A PIDE tinha um prisioneiro que sabia onde era, exactamente, o quartel mais forte e com mais guerrilheiros do MPLA. Situava-se na margem esquerda do Luena, próximo da picada internacional que ligava o Zaire a Angola.

Para se poder atacar este objectivo tínhamos disponíveis, apenas um grupo de combate de 18 militares. Teríamos de atravessar a «chana» que estava completamente alagada, com a ajuda de uma «zorra» do CFB, que estava no LUACANO para pequenos trabalhos na linha mas não se podia perder aquela oportunidade.

As coordenadas do objectivo foram enviadas ao BCAV1883 e à ZIL, uma vez que se situava já em território do Zaire.

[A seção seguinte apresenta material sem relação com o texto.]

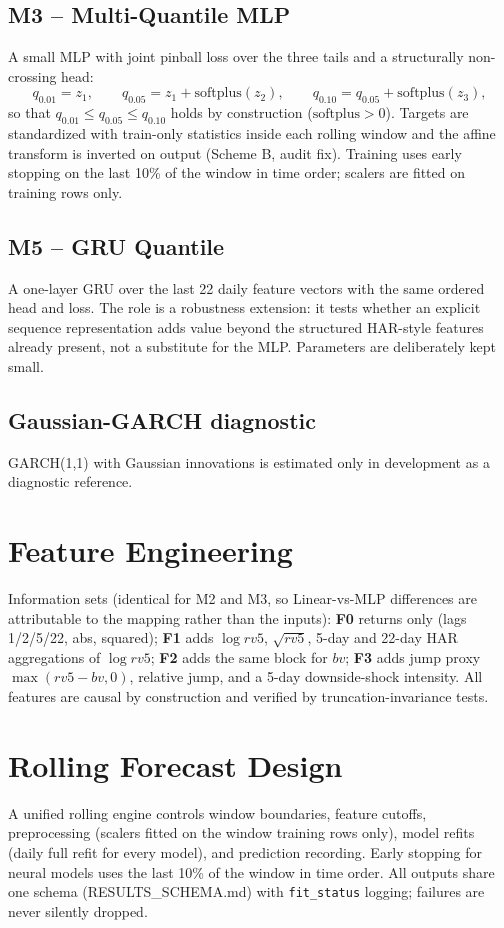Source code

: \documentclass[11pt]{article}
\begin{document}
\subsection{M3 -- Multi-Quantile MLP}
A small MLP with joint pinball loss over the three tails and a structurally non-crossing head:
\begin{equation}
q_{0.01} = z_1, \qquad q_{0.05} = z_1 + \mathrm{softplus}(z_2), \qquad q_{0.10} = q_{0.05} + \mathrm{softplus}(z_3),
\end{equation}
so that $q_{0.01}\le q_{0.05}\le q_{0.10}$ holds by construction ($\mathrm{softplus}>0$). Targets are standardized with train-only statistics inside each rolling window and the affine transform is inverted on output (Scheme B, audit fix). Training uses early stopping on the last 10\% of the window in time order; scalers are fitted on training rows only.

\subsection{M5 -- GRU Quantile}
A one-layer GRU over the last 22 daily feature vectors with the same ordered head and loss. The role is a robustness extension: it tests whether an explicit sequence representation adds value beyond the structured HAR-style features already present, not a substitute for the MLP. Parameters are deliberately kept small.

\subsection{Gaussian-GARCH diagnostic}
GARCH(1,1) with Gaussian innovations is estimated only in development as a diagnostic reference.

\section{Feature Engineering}
Information sets (identical for M2 and M3, so Linear-vs-MLP differences are attributable to the mapping rather than the inputs): \textbf{F0} returns only (lags 1/2/5/22, abs, squared); \textbf{F1} adds $\log rv5$, $\sqrt{rv5}$, 5-day and 22-day HAR aggregations of $\log rv5$; \textbf{F2} adds the same block for $bv$; \textbf{F3} adds jump proxy $\max(rv5-bv,0)$, relative jump, and a 5-day downside-shock intensity. All features are causal by construction and verified by truncation-invariance tests.

\section{Rolling Forecast Design}
A unified rolling engine controls window boundaries, feature cutoffs, preprocessing (scalers fitted on the window training rows only), model refits (daily full refit for every model), and prediction recording. Early stopping for neural models uses the last 10\% of the window in time order. All outputs share one schema (RESULTS\_SCHEMA.md) with \texttt{fit\_status} logging; failures are never silently dropped.
\end{document}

Obtida a autorização da ZIL, ao fim da tarde, partimos até a um determinado quilómetro da linha, o mais próximo possivel do objectivo, onde fomos largadas cinco equipas comandadas por mim, pelo Alferes BARREIRA e Alferes CRUZ.

Imediatamente ficámos alagados até à cintura.

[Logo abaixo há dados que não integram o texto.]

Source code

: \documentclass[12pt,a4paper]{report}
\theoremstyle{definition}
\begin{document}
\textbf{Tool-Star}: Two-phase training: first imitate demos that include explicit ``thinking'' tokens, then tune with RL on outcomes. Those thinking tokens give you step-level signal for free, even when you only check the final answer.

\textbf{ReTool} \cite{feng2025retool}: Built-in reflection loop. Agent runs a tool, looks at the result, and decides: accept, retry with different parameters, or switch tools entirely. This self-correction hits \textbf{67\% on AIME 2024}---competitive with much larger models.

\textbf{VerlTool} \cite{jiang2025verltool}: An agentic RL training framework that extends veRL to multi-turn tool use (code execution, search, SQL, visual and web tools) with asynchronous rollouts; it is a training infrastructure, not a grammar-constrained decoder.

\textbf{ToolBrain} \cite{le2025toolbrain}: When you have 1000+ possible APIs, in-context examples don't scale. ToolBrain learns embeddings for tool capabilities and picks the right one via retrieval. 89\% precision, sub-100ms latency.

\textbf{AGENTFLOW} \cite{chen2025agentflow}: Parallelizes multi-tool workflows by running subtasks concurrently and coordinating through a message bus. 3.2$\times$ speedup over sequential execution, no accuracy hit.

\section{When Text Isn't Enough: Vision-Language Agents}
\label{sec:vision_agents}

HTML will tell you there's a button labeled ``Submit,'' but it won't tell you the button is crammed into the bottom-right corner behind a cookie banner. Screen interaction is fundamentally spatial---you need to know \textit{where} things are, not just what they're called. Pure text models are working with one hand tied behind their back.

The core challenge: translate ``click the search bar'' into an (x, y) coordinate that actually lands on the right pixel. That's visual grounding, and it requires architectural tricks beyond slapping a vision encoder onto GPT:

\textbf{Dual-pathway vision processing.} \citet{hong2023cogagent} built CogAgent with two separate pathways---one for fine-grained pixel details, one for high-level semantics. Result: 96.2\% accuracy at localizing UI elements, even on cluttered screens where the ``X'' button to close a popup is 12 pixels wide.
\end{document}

Assim tivemos de andar durante a noite, quase vinte e tal quilómetros, até encontrar a antiga picada.

Por indicação do prisioneiro andámos mais uns quilómetros na picada.

Eram três da manhã quando encontrámos o Kimbo encostado à antiga picada internacional.

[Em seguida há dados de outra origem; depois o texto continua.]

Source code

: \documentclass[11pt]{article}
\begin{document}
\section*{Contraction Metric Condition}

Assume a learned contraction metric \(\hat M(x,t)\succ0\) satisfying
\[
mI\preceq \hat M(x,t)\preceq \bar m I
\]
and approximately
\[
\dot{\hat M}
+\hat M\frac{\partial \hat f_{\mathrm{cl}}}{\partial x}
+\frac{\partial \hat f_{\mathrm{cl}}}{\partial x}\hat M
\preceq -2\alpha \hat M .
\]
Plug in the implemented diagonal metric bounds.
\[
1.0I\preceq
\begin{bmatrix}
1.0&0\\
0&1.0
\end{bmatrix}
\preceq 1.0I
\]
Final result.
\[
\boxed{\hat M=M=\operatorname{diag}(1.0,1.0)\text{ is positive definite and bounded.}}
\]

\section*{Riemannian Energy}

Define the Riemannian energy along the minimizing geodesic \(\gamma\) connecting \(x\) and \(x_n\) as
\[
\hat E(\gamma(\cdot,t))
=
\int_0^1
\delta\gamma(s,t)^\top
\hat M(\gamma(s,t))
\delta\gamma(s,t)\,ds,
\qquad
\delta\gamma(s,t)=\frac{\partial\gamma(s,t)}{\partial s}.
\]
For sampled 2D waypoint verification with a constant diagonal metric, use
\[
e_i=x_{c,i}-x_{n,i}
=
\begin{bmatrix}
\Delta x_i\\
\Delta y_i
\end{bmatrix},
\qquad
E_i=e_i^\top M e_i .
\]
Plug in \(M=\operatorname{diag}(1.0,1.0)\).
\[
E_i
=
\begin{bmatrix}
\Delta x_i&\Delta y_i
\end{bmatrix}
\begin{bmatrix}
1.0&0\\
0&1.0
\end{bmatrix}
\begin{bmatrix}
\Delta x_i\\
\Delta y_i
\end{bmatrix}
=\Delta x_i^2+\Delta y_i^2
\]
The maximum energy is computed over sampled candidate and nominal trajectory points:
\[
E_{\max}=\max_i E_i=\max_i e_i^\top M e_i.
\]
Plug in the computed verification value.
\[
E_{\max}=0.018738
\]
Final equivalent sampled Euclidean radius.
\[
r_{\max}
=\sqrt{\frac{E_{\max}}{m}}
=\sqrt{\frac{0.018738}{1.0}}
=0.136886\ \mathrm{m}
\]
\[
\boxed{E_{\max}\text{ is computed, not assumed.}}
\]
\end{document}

Numa das suas extremidades havia um grande «parrot» onde, com a luminosidade das brasas, quase apagadas, dormiam os guerrilheiros.

Pretendia-se fazer o golpe de mão ao nascer do dia mas os soldados, com o frio e o ter estar atentos e sem se mexer, começaram a tossir.

Temendo-se que a surpresa fosse quebrada e com a certeza de não estarmos a atacar a população, fizemos fogo sobre os vultos que, imediatamente, responderam com tiros de rajada e saltaram, como gatos, sobre os soldados.

A confusão na noite foi tremenda.

Tiros por todo o lado, com gente a fugir estremunhada em todas as direcções.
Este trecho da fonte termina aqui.